Required action - Go through the records and transcribe them exactly, passing over any picture.

:: Working data ::

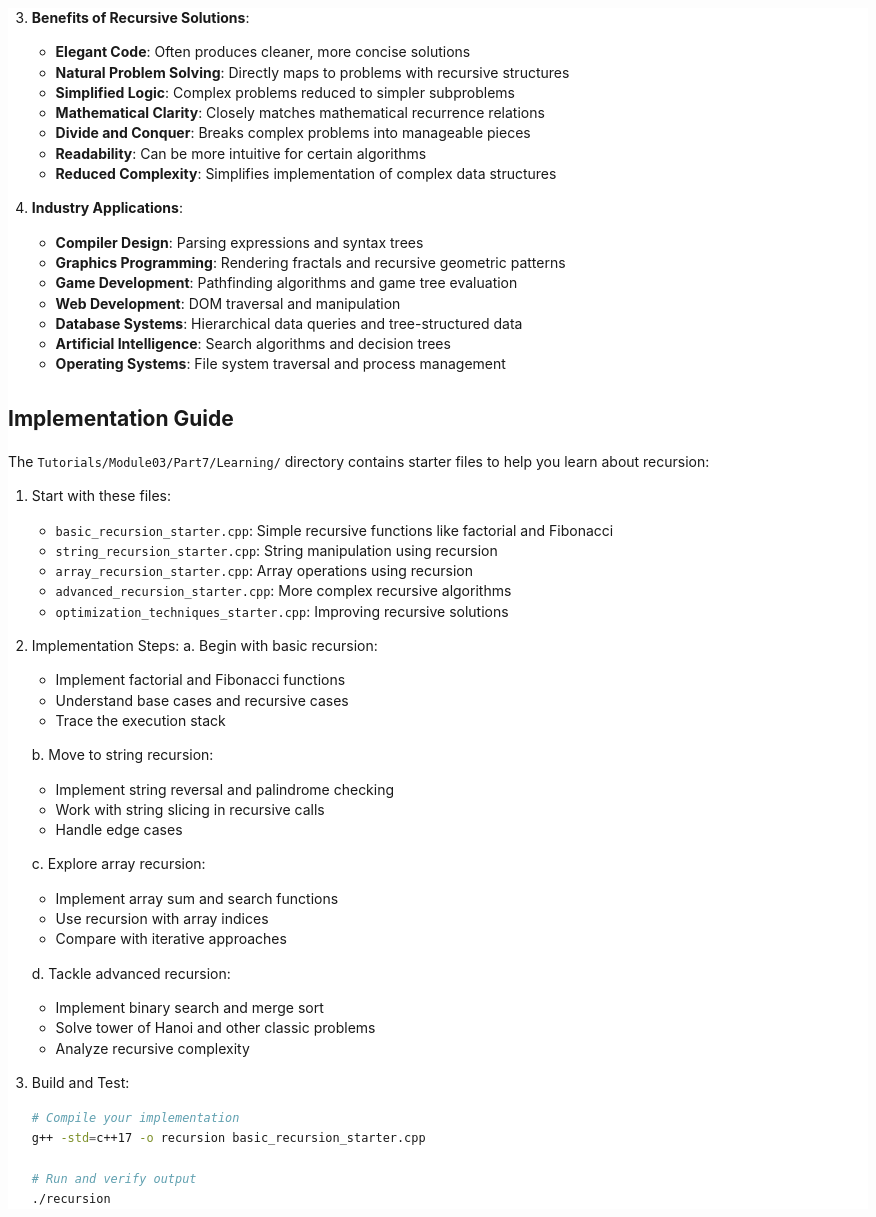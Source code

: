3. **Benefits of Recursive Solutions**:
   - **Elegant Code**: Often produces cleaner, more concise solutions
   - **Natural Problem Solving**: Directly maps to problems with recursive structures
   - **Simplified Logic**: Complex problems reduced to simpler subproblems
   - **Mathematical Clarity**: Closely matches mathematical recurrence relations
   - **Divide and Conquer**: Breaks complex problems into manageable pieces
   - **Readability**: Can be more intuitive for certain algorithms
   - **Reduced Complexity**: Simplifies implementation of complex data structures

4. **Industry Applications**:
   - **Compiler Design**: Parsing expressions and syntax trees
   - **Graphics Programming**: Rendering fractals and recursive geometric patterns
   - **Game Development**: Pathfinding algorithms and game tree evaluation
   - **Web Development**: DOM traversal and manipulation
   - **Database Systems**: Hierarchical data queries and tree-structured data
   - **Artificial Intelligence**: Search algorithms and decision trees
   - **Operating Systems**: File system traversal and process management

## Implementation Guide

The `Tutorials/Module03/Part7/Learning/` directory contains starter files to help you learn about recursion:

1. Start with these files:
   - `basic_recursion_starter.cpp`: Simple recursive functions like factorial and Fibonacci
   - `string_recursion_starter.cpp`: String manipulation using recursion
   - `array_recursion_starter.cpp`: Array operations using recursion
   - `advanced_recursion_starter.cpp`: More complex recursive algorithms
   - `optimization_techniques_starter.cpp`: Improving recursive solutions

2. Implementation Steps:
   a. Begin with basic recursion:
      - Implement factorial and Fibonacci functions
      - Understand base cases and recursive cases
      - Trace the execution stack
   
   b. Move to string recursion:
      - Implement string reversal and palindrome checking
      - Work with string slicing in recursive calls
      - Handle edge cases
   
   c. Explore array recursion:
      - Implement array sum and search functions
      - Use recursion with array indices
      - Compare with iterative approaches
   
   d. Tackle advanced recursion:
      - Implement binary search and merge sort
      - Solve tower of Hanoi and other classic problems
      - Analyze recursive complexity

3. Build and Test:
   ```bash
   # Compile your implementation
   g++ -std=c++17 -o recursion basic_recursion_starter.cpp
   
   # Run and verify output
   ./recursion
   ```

:::

Response below -
Source code

:3. **Benefits of Recursive Solutions**:
   - **Elegant Code**: Often produces cleaner, more concise solutions
   - **Natural Problem Solving**: Directly maps to problems with recursive structures
   - **Simplified Logic**: Complex problems reduced to simpler subproblems
   - **Mathematical Clarity**: Closely matches mathematical recurrence relations
   - **Divide and Conquer**: Breaks complex problems into manageable pieces
   - **Readability**: Can be more intuitive for certain algorithms
   - **Reduced Complexity**: Simplifies implementation of complex data structures

4. **Industry Applications**:
   - **Compiler Design**: Parsing expressions and syntax trees
   - **Graphics Programming**: Rendering fractals and recursive geometric patterns
   - **Game Development**: Pathfinding algorithms and game tree evaluation
   - **Web Development**: DOM traversal and manipulation
   - **Database Systems**: Hierarchical data queries and tree-structured data
   - **Artificial Intelligence**: Search algorithms and decision trees
   - **Operating Systems**: File system traversal and process management

## Implementation Guide

The `Tutorials/Module03/Part7/Learning/` directory contains starter files to help you learn about recursion:

1. Start with these files:
   - `basic_recursion_starter.cpp`: Simple recursive functions like factorial and Fibonacci
   - `string_recursion_starter.cpp`: String manipulation using recursion
   - `array_recursion_starter.cpp`: Array operations using recursion
   - `advanced_recursion_starter.cpp`: More complex recursive algorithms
   - `optimization_techniques_starter.cpp`: Improving recursive solutions

2. Implementation Steps:
   a. Begin with basic recursion:
      - Implement factorial and Fibonacci functions
      - Understand base cases and recursive cases
      - Trace the execution stack
   
   b. Move to string recursion:
      - Implement string reversal and palindrome checking
      - Work with string slicing in recursive calls
      - Handle edge cases
   
   c. Explore array recursion:
      - Implement array sum and search functions
      - Use recursion with array indices
      - Compare with iterative approaches
   
   d. Tackle advanced recursion:
      - Implement binary search and merge sort
      - Solve tower of Hanoi and other classic problems
      - Analyze recursive complexity

3. Build and Test:
   ```bash
   # Compile your implementation
   g++ -std=c++17 -o recursion basic_recursion_starter.cpp
   
   # Run and verify output
   ./recursion
   ```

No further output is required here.